Creating large work, pressuring yourself to spend hours in the studio, thinking you need to fill every space – these are pressures that keep many of us from making anything at all. (Tricks of the inner critic and a society obsessed with busyness.) I think it’s part of what drives many artists to jam pack their pieces such that the subject gets lost and they feel frustrated with their work. There is an easier, more generous way to work.

Make space for:

  • Creating more often in shorter bursts
  • Keeping less materials in your studio so there’s space to begin
  • Moving slowly and letting things unfold
  • Inviting imperfection into your art – what walks in along with the mistakes is wild, beautiful, uniquely you, and will keep you coming back for more.

How are you creating space in your art practice? Will you tell me about it in the comments?

Creatively Yours,

Amy

14 Comments

  1. DCLA

    I’m lucky enough to have a room dedicated to my art and crafts. But, I don’t always feel like going up there. I keep a separate little kit with everything I need to do slow drawing or a small painting. I can take it anywhere in the house, or out and about. Also, I have a weekly art date with my sister.

    Reply
    • Amy Maricle

      I agree that the portable art kit really helps make space for art making. So glad you shared that here! xo

      Reply
  2. Susanne van Helden

    I‘m currently weeding through creations which have been put aside for future work, but because I‘ll be moving soon, I have a hard time parting with some of some of my artworks. Taking them out of frames to reduce weight is a solution; also taking photographs of drawings and paintings helps me to decide what to put into storage or give away.
    Discarding old brushes or pencils and pens is another method to create extra space…only keep high quality items, I tell myself. When I had no money for art materials, I painted on recycled cardboard – those paintings have a raw and bold character to them – hard to recreate that same verve on expensive H2O paper.

    Reply
    • Amy Maricle

      Hi Susanne – YES – the taking photos idea is so good. When things are small, somehow they are so much easier to see. Good luck pairing down. xo

      Reply
  3. Aleta Jacobson

    I can see when I’m not motivated to create it’s because I have too much clutter in my brain and on my work table. I’m doing a big clean out and gifting some art supplies that I don’t use and are taking up space.
    This is a good reminder. Thank you Amy.

    Reply
    • Amy Maricle

      HI Aleta: YES! Clutter really gets in my way too. Hm…maybe some clearing is in order in my space again – even a small part.
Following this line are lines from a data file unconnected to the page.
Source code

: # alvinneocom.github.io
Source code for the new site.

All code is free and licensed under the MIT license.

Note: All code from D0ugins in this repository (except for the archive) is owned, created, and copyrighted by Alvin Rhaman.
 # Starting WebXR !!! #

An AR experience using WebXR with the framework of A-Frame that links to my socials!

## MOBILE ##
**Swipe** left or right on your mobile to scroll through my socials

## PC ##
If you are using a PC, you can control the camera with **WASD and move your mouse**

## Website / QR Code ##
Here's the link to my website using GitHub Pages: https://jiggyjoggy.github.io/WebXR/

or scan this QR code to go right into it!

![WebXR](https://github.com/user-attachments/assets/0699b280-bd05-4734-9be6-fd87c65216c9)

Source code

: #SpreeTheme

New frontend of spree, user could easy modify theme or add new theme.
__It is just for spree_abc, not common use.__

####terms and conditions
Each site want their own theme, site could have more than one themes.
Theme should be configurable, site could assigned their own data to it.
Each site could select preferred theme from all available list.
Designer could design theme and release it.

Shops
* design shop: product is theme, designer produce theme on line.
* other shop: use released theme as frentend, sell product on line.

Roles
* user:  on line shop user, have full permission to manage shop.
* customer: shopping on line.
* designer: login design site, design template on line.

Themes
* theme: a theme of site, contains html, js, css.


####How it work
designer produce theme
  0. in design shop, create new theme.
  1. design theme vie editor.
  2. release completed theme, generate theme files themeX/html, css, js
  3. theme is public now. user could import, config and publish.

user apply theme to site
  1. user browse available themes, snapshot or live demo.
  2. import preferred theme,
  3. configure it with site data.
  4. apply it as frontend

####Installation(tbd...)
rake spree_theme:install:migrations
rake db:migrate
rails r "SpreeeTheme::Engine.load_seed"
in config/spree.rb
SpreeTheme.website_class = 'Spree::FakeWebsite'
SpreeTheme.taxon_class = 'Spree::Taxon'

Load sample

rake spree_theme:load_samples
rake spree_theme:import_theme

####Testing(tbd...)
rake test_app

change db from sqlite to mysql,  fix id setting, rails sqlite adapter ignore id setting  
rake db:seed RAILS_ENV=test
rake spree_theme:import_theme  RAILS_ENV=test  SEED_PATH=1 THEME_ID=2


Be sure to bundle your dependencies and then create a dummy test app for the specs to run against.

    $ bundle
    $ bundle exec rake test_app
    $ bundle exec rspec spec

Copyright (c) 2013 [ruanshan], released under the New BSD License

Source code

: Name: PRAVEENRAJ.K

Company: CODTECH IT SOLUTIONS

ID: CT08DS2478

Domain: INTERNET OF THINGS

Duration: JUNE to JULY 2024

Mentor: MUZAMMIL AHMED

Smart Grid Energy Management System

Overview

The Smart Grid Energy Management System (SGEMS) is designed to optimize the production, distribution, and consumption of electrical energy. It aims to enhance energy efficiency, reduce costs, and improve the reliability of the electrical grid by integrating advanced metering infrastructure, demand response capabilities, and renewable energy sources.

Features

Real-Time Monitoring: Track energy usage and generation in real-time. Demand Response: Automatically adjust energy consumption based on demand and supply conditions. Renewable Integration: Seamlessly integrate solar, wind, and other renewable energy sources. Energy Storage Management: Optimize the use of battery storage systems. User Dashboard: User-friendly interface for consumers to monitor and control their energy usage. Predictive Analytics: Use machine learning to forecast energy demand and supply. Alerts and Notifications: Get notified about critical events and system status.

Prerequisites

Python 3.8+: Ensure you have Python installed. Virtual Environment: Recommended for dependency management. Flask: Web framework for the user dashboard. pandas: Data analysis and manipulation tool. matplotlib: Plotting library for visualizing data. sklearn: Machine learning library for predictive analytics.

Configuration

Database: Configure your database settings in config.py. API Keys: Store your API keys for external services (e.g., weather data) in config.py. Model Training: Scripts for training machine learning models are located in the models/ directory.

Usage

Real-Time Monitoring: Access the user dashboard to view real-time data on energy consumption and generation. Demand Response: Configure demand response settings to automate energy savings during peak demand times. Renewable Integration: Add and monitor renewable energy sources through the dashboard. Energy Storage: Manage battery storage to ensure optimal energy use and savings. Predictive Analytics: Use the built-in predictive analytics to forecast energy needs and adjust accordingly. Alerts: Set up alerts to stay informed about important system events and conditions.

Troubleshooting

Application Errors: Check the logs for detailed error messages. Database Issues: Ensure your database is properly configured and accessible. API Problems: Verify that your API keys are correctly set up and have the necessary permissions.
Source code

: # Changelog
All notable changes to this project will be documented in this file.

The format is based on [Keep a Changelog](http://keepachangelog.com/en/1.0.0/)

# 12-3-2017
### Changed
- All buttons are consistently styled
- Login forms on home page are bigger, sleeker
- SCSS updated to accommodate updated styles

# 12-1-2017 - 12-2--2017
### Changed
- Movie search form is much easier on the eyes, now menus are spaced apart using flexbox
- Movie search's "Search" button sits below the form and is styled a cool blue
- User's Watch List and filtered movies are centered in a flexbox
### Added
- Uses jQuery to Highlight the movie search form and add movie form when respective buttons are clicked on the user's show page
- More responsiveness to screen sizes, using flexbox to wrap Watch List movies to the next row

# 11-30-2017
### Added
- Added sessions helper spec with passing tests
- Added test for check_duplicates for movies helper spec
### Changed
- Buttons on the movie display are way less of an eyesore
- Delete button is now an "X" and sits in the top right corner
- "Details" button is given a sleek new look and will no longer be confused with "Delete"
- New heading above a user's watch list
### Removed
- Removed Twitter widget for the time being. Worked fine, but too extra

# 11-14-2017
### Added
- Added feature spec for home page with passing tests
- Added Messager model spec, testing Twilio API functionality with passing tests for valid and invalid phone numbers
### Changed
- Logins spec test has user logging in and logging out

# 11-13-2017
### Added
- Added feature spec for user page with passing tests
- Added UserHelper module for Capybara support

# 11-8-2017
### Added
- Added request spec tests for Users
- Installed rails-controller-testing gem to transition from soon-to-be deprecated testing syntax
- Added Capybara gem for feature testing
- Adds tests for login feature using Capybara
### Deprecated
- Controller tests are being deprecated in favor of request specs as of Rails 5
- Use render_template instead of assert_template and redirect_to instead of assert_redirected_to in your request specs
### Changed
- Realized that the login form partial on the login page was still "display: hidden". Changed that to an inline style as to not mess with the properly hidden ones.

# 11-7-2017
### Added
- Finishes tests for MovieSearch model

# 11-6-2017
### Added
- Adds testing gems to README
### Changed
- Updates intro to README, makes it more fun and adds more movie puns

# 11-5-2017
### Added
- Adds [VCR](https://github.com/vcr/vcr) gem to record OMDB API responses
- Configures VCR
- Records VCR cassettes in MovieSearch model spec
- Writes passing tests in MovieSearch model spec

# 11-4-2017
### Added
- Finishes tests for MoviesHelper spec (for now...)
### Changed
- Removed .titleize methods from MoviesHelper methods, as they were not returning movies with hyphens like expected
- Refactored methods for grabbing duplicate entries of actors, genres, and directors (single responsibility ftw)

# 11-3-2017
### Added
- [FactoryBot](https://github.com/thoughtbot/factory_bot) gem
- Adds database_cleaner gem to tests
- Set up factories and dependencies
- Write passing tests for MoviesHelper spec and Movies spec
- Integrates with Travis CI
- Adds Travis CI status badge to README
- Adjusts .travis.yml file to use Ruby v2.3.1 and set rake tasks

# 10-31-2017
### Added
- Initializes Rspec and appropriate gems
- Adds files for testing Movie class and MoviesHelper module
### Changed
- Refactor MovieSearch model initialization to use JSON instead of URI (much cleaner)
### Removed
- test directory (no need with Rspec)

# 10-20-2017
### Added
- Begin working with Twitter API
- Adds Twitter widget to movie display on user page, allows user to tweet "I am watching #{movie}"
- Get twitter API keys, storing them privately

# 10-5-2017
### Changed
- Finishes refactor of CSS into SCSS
So glad this spoke to you. xo

      Reply
  4. Debbie Ruisard

    Thank you, Amy, this is so helpful as I find ways to make room for artmaking in my life- with both time and space. What is most helpful, but challenging for me, is to remember that I can make art when I have just a bit of free time, and not wait for that whole afternoon to open up. I love your slow drawing sessions in FB, often watching them at night when my day is done. Thank you for your generous spirit!

    Reply
    • Amy Maricle

      Hi Debbie: I’m so happy to hear that this reminder is helpful. The Slow Drawing really is a great way to wind down, too. Here’s to much fun play.

      XO

      Reply
  5. Laila

    Hi Amy
    Thank you for the article. Space is a funny one. I always find that if my mind is full of other stuff ie my children’s routines, work, admin, domesticity then I cannot create. I literally can’t. So it’s always an incentive to clear some of these things or navigate them in an orderly fashion before I can think about what I want to do creatively.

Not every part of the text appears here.